José Martí dijo expresamente en su crónica de los sucesos: "No se pudo probar que los ocho acusados del asesinato del policía Degan hubieran preparado ni encubierto siquiera una conspiración que rematase con su muerte. Los testigos fueron los policías mismos, y cuatro anarquistas comprados, uno de ellos confeso de perjurio. Lingg mismo, cuyas bombas eran semejantes, como se vio por el casquete, a la de Haymarket, estaba, según el proceso, lejos de la catástrofe. Parsons, contento de su discurso (ya pronunciado), contemplaba la multitud desde un lugar vecino. El perjuro fue quien dijo, y desdijo luego, que vio a Spies encender el fósforo con que se prendió la mecha de la bomba, que Ling "cargó con otro hasta un rincón cercano a la plaza en un baúl de cuero", que la tarde de los seis muertos en McCormik acordaron los anarquistas, a petición de Engel, armarse para resistir nuevos ataques. Que Spies estuvo un instante en el lugar en que se tomó el acuerdo. Que en su despacho había bombas, y en una u otra casa, "Manuales de guerra revolucionaria". Lo que sí se probó con plena prueba fue que, según todos los testigos adversos, el que arrojó la bomba era un desconocido".

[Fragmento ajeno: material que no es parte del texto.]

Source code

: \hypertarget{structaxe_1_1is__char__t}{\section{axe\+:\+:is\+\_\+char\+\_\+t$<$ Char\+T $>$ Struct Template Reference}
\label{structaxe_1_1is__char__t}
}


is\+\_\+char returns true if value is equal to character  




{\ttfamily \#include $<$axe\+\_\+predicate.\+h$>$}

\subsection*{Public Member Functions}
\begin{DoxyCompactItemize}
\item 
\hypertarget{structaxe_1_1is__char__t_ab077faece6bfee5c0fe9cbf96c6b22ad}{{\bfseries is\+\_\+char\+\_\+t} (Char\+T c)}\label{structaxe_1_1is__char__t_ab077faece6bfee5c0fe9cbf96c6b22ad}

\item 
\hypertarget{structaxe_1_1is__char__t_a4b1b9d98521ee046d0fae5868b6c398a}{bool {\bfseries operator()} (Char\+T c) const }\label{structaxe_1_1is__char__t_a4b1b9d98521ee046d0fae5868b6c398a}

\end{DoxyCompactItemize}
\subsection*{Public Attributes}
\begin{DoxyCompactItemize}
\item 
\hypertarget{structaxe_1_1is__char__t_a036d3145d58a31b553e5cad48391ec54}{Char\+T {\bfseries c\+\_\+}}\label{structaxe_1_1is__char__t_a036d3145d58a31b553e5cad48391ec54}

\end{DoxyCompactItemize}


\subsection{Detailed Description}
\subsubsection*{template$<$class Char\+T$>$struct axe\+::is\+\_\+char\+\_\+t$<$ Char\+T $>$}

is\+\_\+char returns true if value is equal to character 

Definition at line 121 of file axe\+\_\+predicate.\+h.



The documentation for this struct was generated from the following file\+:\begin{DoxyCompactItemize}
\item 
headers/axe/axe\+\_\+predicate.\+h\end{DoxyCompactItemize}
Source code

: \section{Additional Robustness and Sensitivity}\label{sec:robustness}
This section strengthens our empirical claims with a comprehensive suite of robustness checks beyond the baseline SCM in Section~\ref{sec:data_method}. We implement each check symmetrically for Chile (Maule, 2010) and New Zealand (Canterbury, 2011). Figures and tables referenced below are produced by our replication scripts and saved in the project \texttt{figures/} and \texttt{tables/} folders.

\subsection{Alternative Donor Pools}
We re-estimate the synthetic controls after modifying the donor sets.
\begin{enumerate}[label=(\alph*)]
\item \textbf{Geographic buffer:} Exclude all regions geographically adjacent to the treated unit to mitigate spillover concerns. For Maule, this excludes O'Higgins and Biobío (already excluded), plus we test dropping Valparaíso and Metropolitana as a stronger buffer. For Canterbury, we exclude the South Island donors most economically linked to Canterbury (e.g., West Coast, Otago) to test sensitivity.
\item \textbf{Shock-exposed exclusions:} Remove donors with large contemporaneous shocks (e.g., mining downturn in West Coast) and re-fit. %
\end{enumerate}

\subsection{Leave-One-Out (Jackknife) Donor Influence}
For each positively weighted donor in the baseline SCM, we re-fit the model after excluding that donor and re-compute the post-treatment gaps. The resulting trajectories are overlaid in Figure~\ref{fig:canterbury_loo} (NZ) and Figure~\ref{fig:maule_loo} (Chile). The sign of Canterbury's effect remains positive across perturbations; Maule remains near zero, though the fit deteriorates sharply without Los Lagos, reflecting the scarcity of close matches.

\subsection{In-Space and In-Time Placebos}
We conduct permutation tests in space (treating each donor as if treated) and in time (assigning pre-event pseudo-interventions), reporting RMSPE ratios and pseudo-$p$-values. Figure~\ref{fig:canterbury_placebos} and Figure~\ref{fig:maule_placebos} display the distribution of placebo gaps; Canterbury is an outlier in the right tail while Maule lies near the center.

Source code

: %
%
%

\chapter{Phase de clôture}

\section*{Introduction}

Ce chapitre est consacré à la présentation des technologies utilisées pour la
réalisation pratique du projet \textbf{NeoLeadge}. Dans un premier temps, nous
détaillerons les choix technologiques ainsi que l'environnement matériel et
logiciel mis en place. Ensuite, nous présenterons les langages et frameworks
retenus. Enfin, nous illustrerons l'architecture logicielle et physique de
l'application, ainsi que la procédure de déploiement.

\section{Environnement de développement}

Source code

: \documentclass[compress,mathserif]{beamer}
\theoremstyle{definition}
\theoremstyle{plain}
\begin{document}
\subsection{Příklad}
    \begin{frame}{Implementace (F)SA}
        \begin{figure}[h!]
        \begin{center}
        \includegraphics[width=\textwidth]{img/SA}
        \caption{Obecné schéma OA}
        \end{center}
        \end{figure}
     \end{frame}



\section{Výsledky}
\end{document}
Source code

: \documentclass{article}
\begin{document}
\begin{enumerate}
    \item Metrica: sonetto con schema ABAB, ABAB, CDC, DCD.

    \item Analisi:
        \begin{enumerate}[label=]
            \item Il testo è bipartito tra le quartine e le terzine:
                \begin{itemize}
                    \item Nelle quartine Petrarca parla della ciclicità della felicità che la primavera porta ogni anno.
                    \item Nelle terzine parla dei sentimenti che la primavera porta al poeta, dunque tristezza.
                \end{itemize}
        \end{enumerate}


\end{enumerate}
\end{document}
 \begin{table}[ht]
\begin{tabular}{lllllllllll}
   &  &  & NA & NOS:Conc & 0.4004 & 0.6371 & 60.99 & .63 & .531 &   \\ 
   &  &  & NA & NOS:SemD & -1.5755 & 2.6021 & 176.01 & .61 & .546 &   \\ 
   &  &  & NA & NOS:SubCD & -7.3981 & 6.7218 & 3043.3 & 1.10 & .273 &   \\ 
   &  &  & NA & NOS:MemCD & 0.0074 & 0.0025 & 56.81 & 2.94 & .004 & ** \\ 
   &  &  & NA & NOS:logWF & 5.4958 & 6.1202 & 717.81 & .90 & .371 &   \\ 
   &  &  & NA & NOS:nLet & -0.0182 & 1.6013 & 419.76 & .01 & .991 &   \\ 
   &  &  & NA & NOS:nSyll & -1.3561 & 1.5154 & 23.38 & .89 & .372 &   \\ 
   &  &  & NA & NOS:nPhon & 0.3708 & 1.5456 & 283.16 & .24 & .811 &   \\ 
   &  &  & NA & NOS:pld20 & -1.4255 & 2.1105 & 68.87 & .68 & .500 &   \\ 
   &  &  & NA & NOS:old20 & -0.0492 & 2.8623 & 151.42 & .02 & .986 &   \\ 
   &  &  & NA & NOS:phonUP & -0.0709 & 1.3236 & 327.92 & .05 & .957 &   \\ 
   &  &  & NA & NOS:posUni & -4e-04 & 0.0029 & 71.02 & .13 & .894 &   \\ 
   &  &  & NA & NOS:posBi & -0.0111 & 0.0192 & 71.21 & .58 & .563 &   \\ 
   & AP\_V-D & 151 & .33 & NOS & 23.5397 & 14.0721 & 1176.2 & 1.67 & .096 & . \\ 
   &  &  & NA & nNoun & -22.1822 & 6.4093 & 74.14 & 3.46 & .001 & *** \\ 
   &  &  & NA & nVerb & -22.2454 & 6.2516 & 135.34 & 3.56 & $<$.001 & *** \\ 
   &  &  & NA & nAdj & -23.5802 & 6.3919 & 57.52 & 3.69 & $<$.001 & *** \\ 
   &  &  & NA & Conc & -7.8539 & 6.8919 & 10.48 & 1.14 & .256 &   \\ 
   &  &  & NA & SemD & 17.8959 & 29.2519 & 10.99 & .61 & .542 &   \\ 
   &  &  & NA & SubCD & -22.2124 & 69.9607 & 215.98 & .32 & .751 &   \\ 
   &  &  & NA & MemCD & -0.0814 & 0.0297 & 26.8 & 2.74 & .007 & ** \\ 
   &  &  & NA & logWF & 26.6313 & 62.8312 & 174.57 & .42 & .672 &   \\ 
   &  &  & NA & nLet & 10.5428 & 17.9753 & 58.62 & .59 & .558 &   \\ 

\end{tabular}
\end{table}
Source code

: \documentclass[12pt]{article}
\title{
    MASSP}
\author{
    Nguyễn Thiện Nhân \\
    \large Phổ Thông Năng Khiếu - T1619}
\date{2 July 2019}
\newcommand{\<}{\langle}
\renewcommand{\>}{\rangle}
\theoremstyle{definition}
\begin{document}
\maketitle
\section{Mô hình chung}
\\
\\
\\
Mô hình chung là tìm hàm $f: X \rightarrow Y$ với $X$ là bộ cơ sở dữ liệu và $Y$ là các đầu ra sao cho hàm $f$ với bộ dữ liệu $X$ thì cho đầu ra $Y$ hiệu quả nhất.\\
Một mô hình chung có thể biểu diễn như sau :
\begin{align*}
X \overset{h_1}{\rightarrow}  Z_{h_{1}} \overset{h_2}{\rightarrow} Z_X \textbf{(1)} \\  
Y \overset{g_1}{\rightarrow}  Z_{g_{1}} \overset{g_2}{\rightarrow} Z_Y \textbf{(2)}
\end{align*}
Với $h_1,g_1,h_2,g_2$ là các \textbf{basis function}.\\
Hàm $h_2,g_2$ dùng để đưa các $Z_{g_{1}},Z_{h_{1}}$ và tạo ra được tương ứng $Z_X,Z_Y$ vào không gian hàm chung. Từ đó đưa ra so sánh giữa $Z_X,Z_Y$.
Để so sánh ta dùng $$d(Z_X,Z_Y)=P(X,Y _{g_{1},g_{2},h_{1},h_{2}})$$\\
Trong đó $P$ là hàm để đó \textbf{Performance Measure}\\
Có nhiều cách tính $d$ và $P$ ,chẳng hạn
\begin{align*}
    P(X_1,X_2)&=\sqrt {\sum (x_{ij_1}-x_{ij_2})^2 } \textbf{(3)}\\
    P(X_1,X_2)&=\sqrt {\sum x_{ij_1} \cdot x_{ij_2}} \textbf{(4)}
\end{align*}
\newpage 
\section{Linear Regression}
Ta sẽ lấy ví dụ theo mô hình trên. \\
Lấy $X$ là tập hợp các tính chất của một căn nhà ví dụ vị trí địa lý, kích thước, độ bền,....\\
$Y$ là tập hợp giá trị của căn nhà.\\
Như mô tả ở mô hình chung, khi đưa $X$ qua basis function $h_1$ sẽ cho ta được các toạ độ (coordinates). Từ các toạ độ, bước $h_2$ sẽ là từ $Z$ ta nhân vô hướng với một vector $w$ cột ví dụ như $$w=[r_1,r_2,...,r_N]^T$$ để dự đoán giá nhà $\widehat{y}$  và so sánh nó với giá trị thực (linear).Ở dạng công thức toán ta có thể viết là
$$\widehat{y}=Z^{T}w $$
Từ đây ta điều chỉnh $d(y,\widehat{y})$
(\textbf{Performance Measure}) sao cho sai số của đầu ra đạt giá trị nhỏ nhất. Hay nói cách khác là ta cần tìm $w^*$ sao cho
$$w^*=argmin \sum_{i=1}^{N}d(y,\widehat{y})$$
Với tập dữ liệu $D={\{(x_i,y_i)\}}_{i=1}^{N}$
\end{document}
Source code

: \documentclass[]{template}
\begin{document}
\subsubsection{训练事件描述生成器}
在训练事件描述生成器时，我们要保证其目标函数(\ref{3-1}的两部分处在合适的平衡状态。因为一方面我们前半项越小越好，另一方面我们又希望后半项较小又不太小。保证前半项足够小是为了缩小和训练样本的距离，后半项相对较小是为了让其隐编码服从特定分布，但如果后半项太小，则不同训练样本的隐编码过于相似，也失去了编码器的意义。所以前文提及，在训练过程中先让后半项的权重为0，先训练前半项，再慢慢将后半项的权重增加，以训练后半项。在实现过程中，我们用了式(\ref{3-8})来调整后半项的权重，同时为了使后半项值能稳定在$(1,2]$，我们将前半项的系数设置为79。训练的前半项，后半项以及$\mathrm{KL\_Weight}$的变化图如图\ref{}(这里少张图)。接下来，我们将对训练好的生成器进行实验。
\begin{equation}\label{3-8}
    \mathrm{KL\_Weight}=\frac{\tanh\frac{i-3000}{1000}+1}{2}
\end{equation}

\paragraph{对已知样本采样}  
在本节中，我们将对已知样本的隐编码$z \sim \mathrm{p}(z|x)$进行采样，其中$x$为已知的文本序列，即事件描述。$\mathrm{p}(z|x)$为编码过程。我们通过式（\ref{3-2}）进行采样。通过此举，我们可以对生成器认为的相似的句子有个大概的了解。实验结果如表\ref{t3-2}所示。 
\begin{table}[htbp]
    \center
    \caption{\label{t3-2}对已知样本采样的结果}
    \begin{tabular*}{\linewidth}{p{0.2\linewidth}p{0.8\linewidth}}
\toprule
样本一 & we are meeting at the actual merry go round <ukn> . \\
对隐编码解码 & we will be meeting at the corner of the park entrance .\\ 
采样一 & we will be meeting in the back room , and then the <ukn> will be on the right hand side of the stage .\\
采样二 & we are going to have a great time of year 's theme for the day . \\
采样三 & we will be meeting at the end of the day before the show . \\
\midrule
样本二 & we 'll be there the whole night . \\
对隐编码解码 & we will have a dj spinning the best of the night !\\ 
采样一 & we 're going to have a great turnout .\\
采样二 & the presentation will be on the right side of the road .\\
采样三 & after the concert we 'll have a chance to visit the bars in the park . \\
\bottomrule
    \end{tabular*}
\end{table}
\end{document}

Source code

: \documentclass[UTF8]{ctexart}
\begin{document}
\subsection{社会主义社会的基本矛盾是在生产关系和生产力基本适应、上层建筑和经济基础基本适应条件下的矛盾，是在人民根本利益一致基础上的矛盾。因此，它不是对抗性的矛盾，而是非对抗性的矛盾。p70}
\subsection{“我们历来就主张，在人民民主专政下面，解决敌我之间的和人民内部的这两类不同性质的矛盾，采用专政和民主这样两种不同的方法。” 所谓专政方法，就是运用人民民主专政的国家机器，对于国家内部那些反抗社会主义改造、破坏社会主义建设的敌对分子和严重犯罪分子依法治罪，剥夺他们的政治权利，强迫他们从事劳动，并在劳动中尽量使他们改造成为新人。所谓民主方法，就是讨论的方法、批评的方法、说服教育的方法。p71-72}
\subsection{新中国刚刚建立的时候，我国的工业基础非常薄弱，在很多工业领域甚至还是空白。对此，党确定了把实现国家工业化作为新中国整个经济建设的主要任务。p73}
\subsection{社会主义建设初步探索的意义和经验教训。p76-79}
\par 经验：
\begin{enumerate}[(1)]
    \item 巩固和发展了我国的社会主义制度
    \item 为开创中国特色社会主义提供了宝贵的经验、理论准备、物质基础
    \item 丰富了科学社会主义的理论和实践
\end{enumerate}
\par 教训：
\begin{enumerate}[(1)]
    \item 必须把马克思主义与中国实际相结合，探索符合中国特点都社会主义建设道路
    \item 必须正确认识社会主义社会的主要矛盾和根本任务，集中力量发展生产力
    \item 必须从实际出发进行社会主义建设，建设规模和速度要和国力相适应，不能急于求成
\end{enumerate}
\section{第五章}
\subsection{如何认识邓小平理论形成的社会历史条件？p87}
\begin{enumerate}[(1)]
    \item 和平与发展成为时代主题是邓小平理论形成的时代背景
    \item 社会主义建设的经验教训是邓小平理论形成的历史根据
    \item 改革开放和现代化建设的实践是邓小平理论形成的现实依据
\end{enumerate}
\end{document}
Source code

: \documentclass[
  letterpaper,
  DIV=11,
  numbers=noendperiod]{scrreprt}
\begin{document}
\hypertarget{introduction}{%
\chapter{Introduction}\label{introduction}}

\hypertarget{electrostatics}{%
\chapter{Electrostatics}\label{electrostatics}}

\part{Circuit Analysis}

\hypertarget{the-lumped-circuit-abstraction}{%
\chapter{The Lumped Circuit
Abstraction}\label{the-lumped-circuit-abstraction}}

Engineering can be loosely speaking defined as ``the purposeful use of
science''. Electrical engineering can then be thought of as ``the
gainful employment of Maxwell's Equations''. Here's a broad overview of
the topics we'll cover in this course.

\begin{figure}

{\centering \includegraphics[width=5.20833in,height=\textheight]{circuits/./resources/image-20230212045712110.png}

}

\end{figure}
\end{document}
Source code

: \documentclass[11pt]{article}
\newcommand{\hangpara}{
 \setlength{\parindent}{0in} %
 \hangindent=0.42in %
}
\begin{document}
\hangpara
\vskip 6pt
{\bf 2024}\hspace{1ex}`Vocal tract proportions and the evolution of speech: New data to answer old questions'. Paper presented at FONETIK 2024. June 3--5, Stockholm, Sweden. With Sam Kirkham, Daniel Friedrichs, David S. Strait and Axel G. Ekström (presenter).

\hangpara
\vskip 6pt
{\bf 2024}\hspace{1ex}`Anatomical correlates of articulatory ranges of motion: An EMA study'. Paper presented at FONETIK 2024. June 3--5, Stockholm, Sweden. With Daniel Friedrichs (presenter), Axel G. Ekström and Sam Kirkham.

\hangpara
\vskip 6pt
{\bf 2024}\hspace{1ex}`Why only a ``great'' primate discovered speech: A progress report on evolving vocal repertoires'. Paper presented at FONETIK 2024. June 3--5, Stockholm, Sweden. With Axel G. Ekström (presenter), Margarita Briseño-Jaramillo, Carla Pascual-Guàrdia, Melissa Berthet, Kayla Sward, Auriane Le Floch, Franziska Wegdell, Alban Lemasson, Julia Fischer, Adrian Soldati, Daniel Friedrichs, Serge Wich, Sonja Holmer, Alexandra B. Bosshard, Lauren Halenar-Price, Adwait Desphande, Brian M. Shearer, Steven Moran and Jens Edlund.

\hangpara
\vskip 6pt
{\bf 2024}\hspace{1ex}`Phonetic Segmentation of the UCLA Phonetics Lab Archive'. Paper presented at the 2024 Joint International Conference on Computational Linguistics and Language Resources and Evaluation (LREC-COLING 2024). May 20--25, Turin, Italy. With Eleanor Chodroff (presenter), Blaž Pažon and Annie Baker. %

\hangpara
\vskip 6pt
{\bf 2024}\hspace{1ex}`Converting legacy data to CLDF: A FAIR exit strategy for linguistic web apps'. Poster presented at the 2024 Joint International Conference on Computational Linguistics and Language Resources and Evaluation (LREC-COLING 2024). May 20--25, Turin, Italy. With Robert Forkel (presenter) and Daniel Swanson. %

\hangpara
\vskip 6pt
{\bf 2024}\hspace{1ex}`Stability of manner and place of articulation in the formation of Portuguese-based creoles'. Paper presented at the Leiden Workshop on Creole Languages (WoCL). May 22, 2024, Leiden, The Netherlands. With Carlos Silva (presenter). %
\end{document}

La defensa acusó al capitán Bonfield, a cargo de la Policía en Haymarket, de estar pagado por la "Citizens Association", una "organización burguesa de conspiradores capitalistas", que venía buscando el momento para descabezar el movimiento obrero en Chicago. Spies llegó a decir: "Somos acusados de conspiración por los verdaderos conspiradores y sus instrumentos... Si no se hubiera arrojado esa bomba, igual habría hoy centenares de viudas y de huérfanos... Bonfield, el hombre que haría avergonzar a los héroes de la noche de San Bartolomé, el ilustre Bonfield que habría prestado innegables servicios a Doré como modelo para los demonios de Dante, Bonfield era el hombre capaz de llevar a la práctica la conspiración de la "Citizens Association" de nuestros patricios".

Ahorcamiento

El 11 de noviembre de 1887, un año y medio después de la gran huelga por las 8 horas, fueron ahorcados en la cárcel de Chicago los dirigentes anarquistas y socialistas August Spies, Albert Parsons, Adolf Fischer y George Engel. Otro de ellos, Louis Lingg, se había suicidado el día anterior. La pena de Samuel Fielden y Michael Schwab fue conmutada por la de cadena perpetua, es decir, debían morir en la cárcel, y Oscar W. Neebe estaba condenado a quince años de trabajos forzados. El proceso había estremecido a Norteamérica y la injusta condena (sin probárseles ningún cargo) conmovió al mundo. Cuando Spies, Parsons, Fischer y Engel fueron colgados, la indignación no pudo contenerse, y hubo manifestaciones en contra del capitalismo y de sus jueces en las principales ciudades del mundo. De allí empezó a celebrarse cada 1° de mayo el "Día Internacional de los Trabajadores", conmemorando exactamente el inicio de la huelga por las 8 horas y no su aberrante epílogo. Pero fue el sacrificio de los héroes de Chicago el que grabó a fuego en la conciencia obrera aquella fecha inolvidable.